Tag Archives: Young

The right to bear arms

..is not a right to bear arms in the Ninth Circuit

US Appeals court rules Americans don’t have right to open carry guns in public
On Wednesday, an en banc panel of the US Court of Appeals for the 9th Circuit ruled that the second amendment right to keep and bear arms does not citizens include the right to carry a firearm, either openly or concealed, in public.

The case is Young v. Hawaii. Hawaii doesn’t alllow any carry without a permits in the state are “may-issue-if-if-the-applicant-is-connected-or-makes-a-big-enough-campaign-donation. Young was neither. While the ruling is outrageous, it’s also consistent with the Ninth’s previously displayed contempt for the Constitution in Peruta v. County of San Diego.

I “love” this part, too.

The en banc court rejected Young’s argument that HRS
§ 134-9 is invalid as a prior restraint because it vests chiefs of police with unbridled discretion to determine whether a permit is issued. Joining its sister circuits, the en banc court held that the prior restraint doctrine does not apply to Second Amendment challenges to firearm-licensing laws.
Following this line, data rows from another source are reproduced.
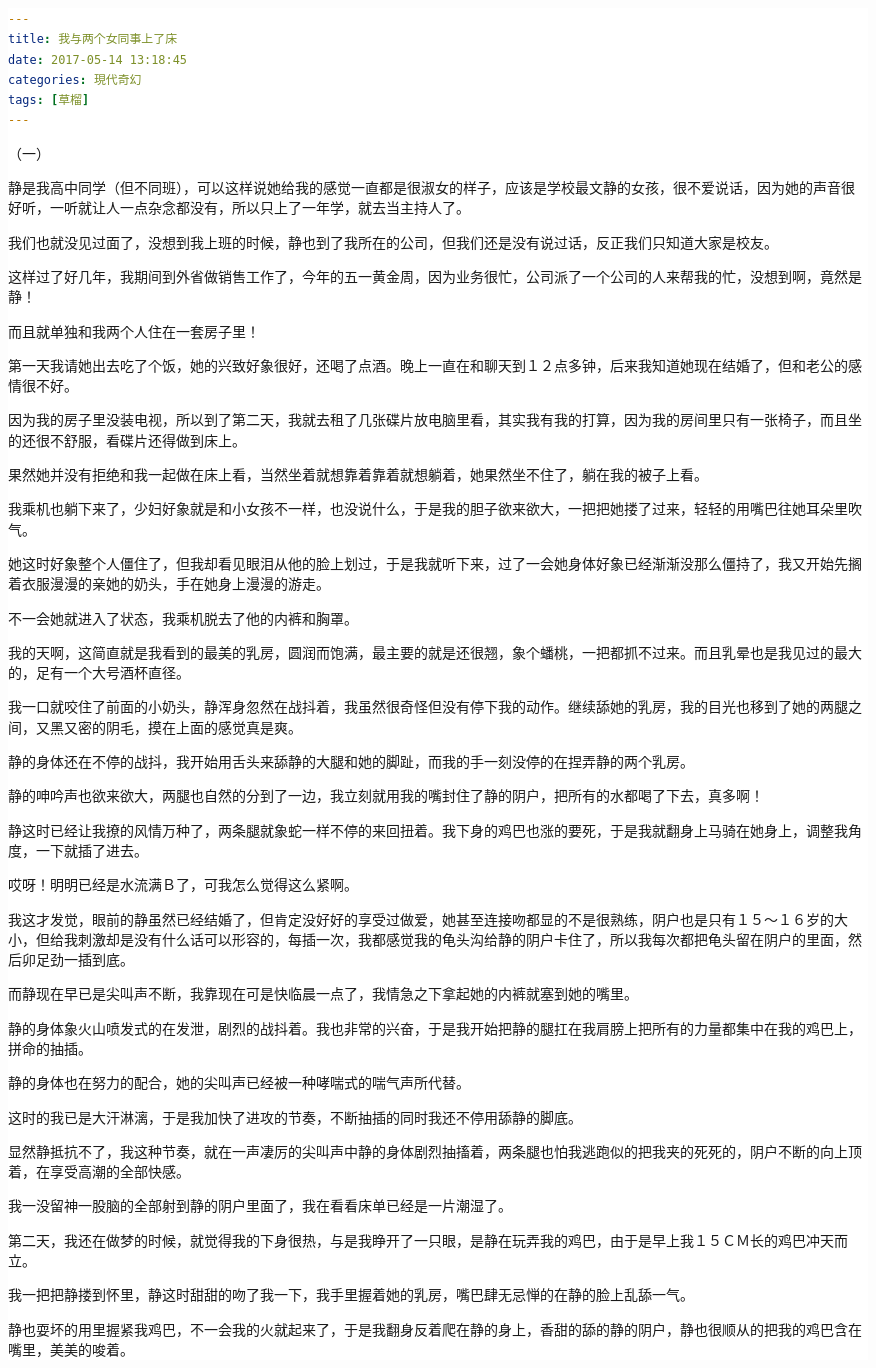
 ```yaml
---
title: 我与两个女同事上了床
date: 2017-05-14 13:18:45
categories: 現代奇幻
tags: [草榴]
---
```

（一）

静是我高中同学（但不同班），可以这样说她给我的感觉一直都是很淑女的样子，应该是学校最文静的女孩，很不爱说话，因为她的声音很好听，一听就让人一点杂念都没有，所以只上了一年学，就去当主持人了。

我们也就没见过面了，没想到我上班的时候，静也到了我所在的公司，但我们还是没有说过话，反正我们只知道大家是校友。

这样过了好几年，我期间到外省做销售工作了，今年的五一黄金周，因为业务很忙，公司派了一个公司的人来帮我的忙，没想到啊，竟然是静！

而且就单独和我两个人住在一套房子里！

第一天我请她出去吃了个饭，她的兴致好象很好，还喝了点酒。晚上一直在和聊天到１２点多钟，后来我知道她现在结婚了，但和老公的感情很不好。

因为我的房子里没装电视，所以到了第二天，我就去租了几张碟片放电脑里看，其实我有我的打算，因为我的房间里只有一张椅子，而且坐的还很不舒服，看碟片还得做到床上。

果然她并没有拒绝和我一起做在床上看，当然坐着就想靠着靠着就想躺着，她果然坐不住了，躺在我的被子上看。

我乘机也躺下来了，少妇好象就是和小女孩不一样，也没说什么，于是我的胆子欲来欲大，一把把她搂了过来，轻轻的用嘴巴往她耳朵里吹气。

她这时好象整个人僵住了，但我却看见眼泪从他的脸上划过，于是我就听下来，过了一会她身体好象已经渐渐没那么僵持了，我又开始先搁着衣服漫漫的亲她的奶头，手在她身上漫漫的游走。

不一会她就进入了状态，我乘机脱去了他的内裤和胸罩。

我的天啊，这简直就是我看到的最美的乳房，圆润而饱满，最主要的就是还很翘，象个蟠桃，一把都抓不过来。而且乳晕也是我见过的最大的，足有一个大号酒杯直径。

我一口就咬住了前面的小奶头，静浑身忽然在战抖着，我虽然很奇怪但没有停下我的动作。继续舔她的乳房，我的目光也移到了她的两腿之间，又黑又密的阴毛，摸在上面的感觉真是爽。

静的身体还在不停的战抖，我开始用舌头来舔静的大腿和她的脚趾，而我的手一刻没停的在捏弄静的两个乳房。

静的呻吟声也欲来欲大，两腿也自然的分到了一边，我立刻就用我的嘴封住了静的阴户，把所有的水都喝了下去，真多啊！

静这时已经让我撩的风情万种了，两条腿就象蛇一样不停的来回扭着。我下身的鸡巴也涨的要死，于是我就翻身上马骑在她身上，调整我角度，一下就插了进去。

哎呀！明明已经是水流满Ｂ了，可我怎么觉得这么紧啊。

我这才发觉，眼前的静虽然已经结婚了，但肯定没好好的享受过做爱，她甚至连接吻都显的不是很熟练，阴户也是只有１５～１６岁的大小，但给我刺激却是没有什么话可以形容的，每插一次，我都感觉我的龟头沟给静的阴户卡住了，所以我每次都把龟头留在阴户的里面，然后卯足劲一插到底。

而静现在早已是尖叫声不断，我靠现在可是快临晨一点了，我情急之下拿起她的内裤就塞到她的嘴里。

静的身体象火山喷发式的在发泄，剧烈的战抖着。我也非常的兴奋，于是我开始把静的腿扛在我肩膀上把所有的力量都集中在我的鸡巴上，拼命的抽插。

静的身体也在努力的配合，她的尖叫声已经被一种哮喘式的喘气声所代替。

这时的我已是大汗淋漓，于是我加快了进攻的节奏，不断抽插的同时我还不停用舔静的脚底。

显然静抵抗不了，我这种节奏，就在一声凄厉的尖叫声中静的身体剧烈抽搐着，两条腿也怕我逃跑似的把我夹的死死的，阴户不断的向上顶着，在享受高潮的全部快感。

我一没留神一股脑的全部射到静的阴户里面了，我在看看床单已经是一片潮湿了。

第二天，我还在做梦的时候，就觉得我的下身很热，与是我睁开了一只眼，是静在玩弄我的鸡巴，由于是早上我１５ＣＭ长的鸡巴冲天而立。

我一把把静搂到怀里，静这时甜甜的吻了我一下，我手里握着她的乳房，嘴巴肆无忌惮的在静的脸上乱舔一气。

静也耍坏的用里握紧我鸡巴，不一会我的火就起来了，于是我翻身反着爬在静的身上，香甜的舔的静的阴户，静也很顺从的把我的鸡巴含在嘴里，美美的唆着。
In a futile appeal to sanity, dissenting judges pointed out one or two little problems with the majority ruling.

Dissenting, Judge O’Scannlain, joined by Judges
Callahan, Ikuta, and R. Nelson, would hold that both HRS
§ 134-9 and the 1997 County regulation destroy the core right  to carry a gun for self-defense outside the home and are
unconstitutional under any level of scrutiny. Judge
O’Scannlain stated that the majority holds that while the
Second Amendment may guarantee the right to keep a
firearm for self-defense within one’s home, it provides no
right whatsoever to bear—i.e., to carry—that same firearm
for self-defense in any other place. In his view, the
majority’s decision undermines not only the Constitution’s
text, but also half a millennium of Anglo-American legal
history, the Supreme Court’s decisions in District of
Columbia v. Heller, 554 U.S. 570 (2008), and McDonald v.
City of Chicago, 561 U.S. 742 (2010), and the foundational
principles of American popular sovereignty itself.

I expect we’ll see this appealed to SCOTUS, where it will left to languish, until months later when denied cert. The blanket denial of the right to bear arms, will be used to support the Dem’s tidal weave of victim disarmament legislation.